Neste volume complementar de O SEGUNDO SEXO, Simone de Beauvoir, constatando a realidade ainda imediata do prestígio viril, estuda cuidadosamente o destino tradicional da mulher, as circunstâncias do aprendizado de sua condição feminina, o estreito universo em que está encerrada e as evasões que, dentro dele, lhe são permitidas. Somente depois de feito o balanço dessa pesada herança do passado, poderá a mulher forjar um outro futuro, uma outra sociedade em que o ganha--pão, a segurança econômica, o prestígio ou desprestígio social nada tenham a ver com o comércio sexual. É a proposta de uma libertação necessária não só para a mulher como para o homem. Porque este, por uma verdadeira dialética de senhor e servo, é corroído pela preocupação de se mostrar macho, importante, superior, desperdiça tempo e forcas para temer e seduzir as mulheres, obstinando-se nas mistificações destinadas a manter a mulher acorrentada.

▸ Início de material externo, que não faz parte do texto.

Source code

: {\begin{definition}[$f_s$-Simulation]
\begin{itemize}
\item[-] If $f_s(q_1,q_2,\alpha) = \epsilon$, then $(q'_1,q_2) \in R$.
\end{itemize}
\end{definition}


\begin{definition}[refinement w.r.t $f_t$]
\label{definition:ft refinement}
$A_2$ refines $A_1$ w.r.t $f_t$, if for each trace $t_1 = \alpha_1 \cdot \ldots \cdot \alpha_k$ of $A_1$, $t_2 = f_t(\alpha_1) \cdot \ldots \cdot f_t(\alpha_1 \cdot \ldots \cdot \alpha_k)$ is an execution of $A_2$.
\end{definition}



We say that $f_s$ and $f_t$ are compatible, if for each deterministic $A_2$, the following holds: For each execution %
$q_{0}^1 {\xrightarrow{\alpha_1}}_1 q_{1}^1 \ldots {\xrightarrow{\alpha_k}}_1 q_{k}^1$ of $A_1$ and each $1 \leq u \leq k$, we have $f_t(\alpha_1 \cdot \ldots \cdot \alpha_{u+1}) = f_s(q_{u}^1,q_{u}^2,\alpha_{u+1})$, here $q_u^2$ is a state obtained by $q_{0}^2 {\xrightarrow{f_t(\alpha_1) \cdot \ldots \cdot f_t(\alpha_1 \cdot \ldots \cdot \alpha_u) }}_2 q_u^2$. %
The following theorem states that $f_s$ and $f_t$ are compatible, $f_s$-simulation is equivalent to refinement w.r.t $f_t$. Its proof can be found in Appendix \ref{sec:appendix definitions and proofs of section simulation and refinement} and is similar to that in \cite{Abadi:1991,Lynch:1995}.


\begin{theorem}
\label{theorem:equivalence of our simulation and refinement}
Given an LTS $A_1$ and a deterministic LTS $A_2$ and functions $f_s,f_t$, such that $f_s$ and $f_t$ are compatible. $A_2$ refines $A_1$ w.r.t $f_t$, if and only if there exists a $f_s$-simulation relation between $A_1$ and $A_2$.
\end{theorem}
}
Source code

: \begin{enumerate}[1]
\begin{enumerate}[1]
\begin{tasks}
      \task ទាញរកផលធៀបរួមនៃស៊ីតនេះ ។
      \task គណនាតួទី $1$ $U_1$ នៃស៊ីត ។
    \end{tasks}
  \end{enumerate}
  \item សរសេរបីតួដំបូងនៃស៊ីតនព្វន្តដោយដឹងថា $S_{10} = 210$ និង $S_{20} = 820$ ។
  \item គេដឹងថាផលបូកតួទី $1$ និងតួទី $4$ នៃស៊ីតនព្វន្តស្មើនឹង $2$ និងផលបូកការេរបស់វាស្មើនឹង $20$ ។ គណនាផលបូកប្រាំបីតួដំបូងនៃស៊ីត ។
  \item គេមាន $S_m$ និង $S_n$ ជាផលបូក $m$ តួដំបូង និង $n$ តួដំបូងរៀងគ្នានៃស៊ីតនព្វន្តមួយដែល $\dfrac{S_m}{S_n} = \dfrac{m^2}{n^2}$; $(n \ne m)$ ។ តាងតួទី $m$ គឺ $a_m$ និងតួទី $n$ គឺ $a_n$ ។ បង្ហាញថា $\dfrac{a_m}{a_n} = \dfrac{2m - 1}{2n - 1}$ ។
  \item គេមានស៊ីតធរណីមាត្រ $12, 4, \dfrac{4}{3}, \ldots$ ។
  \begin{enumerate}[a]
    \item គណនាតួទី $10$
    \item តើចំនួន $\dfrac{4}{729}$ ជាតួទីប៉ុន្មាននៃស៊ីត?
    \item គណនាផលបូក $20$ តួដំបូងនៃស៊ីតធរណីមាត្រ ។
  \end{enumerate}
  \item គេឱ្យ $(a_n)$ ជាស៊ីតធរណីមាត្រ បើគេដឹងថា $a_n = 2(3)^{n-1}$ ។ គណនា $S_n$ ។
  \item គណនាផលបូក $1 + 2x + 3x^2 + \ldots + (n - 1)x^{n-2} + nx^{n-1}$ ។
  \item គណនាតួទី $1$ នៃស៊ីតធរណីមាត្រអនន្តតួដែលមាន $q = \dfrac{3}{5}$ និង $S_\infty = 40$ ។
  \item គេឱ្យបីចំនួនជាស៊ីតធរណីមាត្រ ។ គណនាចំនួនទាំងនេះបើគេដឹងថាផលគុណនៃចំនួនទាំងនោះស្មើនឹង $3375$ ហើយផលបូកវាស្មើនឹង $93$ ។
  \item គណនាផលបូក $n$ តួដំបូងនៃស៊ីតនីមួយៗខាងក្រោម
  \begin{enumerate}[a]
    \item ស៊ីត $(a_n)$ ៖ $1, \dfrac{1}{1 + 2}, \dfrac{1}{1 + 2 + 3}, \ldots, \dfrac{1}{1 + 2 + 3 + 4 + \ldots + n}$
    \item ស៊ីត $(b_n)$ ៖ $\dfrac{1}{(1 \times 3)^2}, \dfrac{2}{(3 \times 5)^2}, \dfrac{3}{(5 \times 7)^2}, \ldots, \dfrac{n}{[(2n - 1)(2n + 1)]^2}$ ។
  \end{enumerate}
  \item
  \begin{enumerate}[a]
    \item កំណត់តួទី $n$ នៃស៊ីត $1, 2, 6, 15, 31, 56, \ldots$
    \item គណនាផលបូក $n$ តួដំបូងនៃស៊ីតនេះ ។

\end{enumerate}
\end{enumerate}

Os dois sexos são vítimas ao mesmo tempo do outro e de si. Perpetuar-se-á o inglório duelo em que se empenham enquanto homens e mulheres não se reconhecerem como semelhantes, enquanto persistir o mito do "eterno feminino". Libertada a mulher, libertar-se-á também o homem da opressão que para ela forjou; e entre dois adversários enfrentando-se em sua pura liberdade, fácil será encontrar um acordo.
O SEGUNDO SEXO, de Simone de Beauvoir, é obra indispensável a todo o ser humano que, dentro da condição feminina ou masculina, queira afirmar-se autêntico nesta época de transição de costumes e sentimentos.
"O que é uma mulher?"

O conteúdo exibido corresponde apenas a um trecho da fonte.